2) In your own words, briefly describe the details that lead to the financial crisis in 2008.
The first thing that really set the 2008 financial crisis in motion was the lowering of the Fed Funds rate by Alan Greenspan. Lowering this rate made it very easy for people to borrow money at almost 0% interest. Understandably so, this change caused a lot of people to start borrowing and pumping money into the economy. These low interests rates are even around today, and you can see companies looking to capitalize by buying back old debt and issuing new debt. CVS Caremark, for example, just did it themselves so they can be able to take advantage of the currently low rates. With people having the ability to borrow so easily, they wanted a place to invest their money at the time, and real estate was the big winner. Real estate was viewed as a rather safe and lucrative investment, and the public at the time was enthusiastic about it. People were able to borrow equity on their homes, and use the extra cash to purchase more real estate or other expensive investments. When the value of houses plummeted and people began to have to make the large payments, these people suffered to pay off the new refinanced mortgage they just borrowed. Furthering the problem, mortgage lenders became way more lax on the rules of borrowing, and began letting people borrow money that really had no right to. They made the rules and requirements for borrowing money too lenient, and they also let people borrow up to 100% of a home’s value. With so many people getting mortgages, the banks decided to sell these mortgages to larger banks, which bundled them up and sold them to investors as an investment vehicle. The public seemed to blindly trust these investment vehicles, and took little time to truly understand the possible outcomes of such an investment. The crash was very unexpected, and left to a lot of people being affected. Many of the big players in the US were taking part in these securitized loans and CDS’s, and as a result, the American taxpayer’s money had to be used to bail out a lot of these institutions.

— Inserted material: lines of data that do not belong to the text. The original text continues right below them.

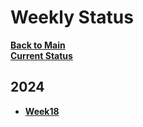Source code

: # Weekly Status

**[Back to Main](../../../README.md)**\
**[Current Status](./current_status.md)**

## 2024

- **[Week18](./2024/week18.md)**

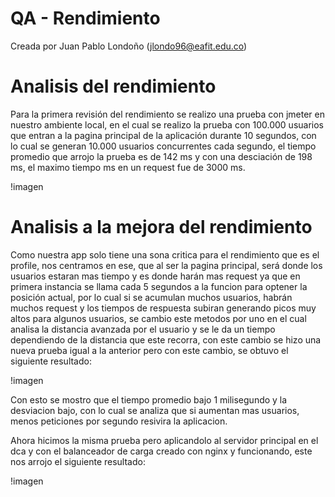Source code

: # QA - Rendimiento

Creada por Juan Pablo Londoño (jlondo96@eafit.edu.co)

# Analisis del rendimiento

Para la primera revisión del rendimiento se realizo una prueba con jmeter en nuestro ambiente local, en el cual se realizo la prueba con 100.000 usuarios que entran a la pagina principal de la aplicación durante 10 segundos, con lo cual se generan 10.000 usuarios concurrentes cada segundo, el tiempo promedio que arrojo la prueba es de 142 ms y con una desciación  de 198 ms, el maximo tiempo ms en un request fue de 3000 ms.

!imagen

# Analisis a la mejora del rendimiento

Como nuestra app solo tiene una sona critica para el rendimiento que es el profile, nos centramos en ese, que al ser la pagina principal, será donde los usuarios estaran mas tiempo y es donde harán mas request ya que en primera instancia se llama cada 5 segundos a la funcion para optener la posición actual, por lo cual si se acumulan muchos usuarios, habrán muchos request y los tiempos de respuesta subiran generando picos muy altos para algunos usuarios, se cambio este metodos por uno en el cual analisa la distancia avanzada por el usuario y se le da un tiempo dependiendo de la distancia que este recorra, con este cambio se hizo una nueva prueba igual a la anterior pero con este cambio, se obtuvo el siguiente resultado:

!imagen

Con esto se mostro que el tiempo promedio bajo 1 milisegundo y la desviacion bajo, con lo cual se analiza que si aumentan mas usuarios, menos peticiones por segundo resivira la aplicacion.

Ahora hicimos la misma prueba pero aplicandolo al servidor principal en el dca y con el balanceador de carga creado con nginx y funcionando, este nos arrojo el siguiente resultado:

!imagen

3) Is business ethics really an important factor towards business?
Some people may ask the question whether or not business ethics really helps companies achieve better business. We have all been in the position where doing the “right” thing does not seem to match up with doing the thing that will benefit you most. Companies often face the same dilemma, and it is at these crossroads that management needs to make a decision – focus on achieving sound business ethics or do whatever they feel will make the company more money. Some people may argue that ethics are overrated and unnecessary in forming a successful business, but many would feel otherwise. In an article by Katherine Bradshaw, a member of the Institute of Business Ethics, she goes on to explain some of the logical benefits of good business ethics, while referencing works that prove her stance on the issue. She refers to a piece done by the IBE that researched if better ethics actually lead to better business. The findings in the work titled Does Business Ethics Pay? (IBE 2004/2007), show companies with an ethics code are more admired by their peers, and those companies that actively train their employees on ethics financially outperform their peers who do not. Trevino and Nelson also agree that better ethics leads to better business, saying “good ethics is absolutely essential for effective business practice.“ (3)
I agree that teaching good ethics in a business has a better chance of that business becoming both successful and sustainable. Ethical companies appear to be much more approved by the general public, and people who have good thoughts towards a company are more likely to purchase a product or service from those companies. I am not saying “unethical” companies do not get business, just they the ethical ones give themselves a better chance to get business because there is less negative press around them. Ethical companies aren’t just looking at the customers; they also have to remain ethical with the suppliers, partners, shareholders, stakeholders, and employees amongst other things. If a company can stay within good standing with each of these, they will be successful. In order to stay in good standing, they need to act appropriately and in a way that doesn’t upset the apple cart. Balancing all of these groups at once can be difficult, and sometimes interests of several parties contradict, and a decision must be made. Often, shareholders and stakeholders have diametrically opposite desires from a company, but that company needs to choose the best approach for the situation. Sometimes profits may take a short term hit, but in the long run, operating a company that is completely ethical has a better chance of survival.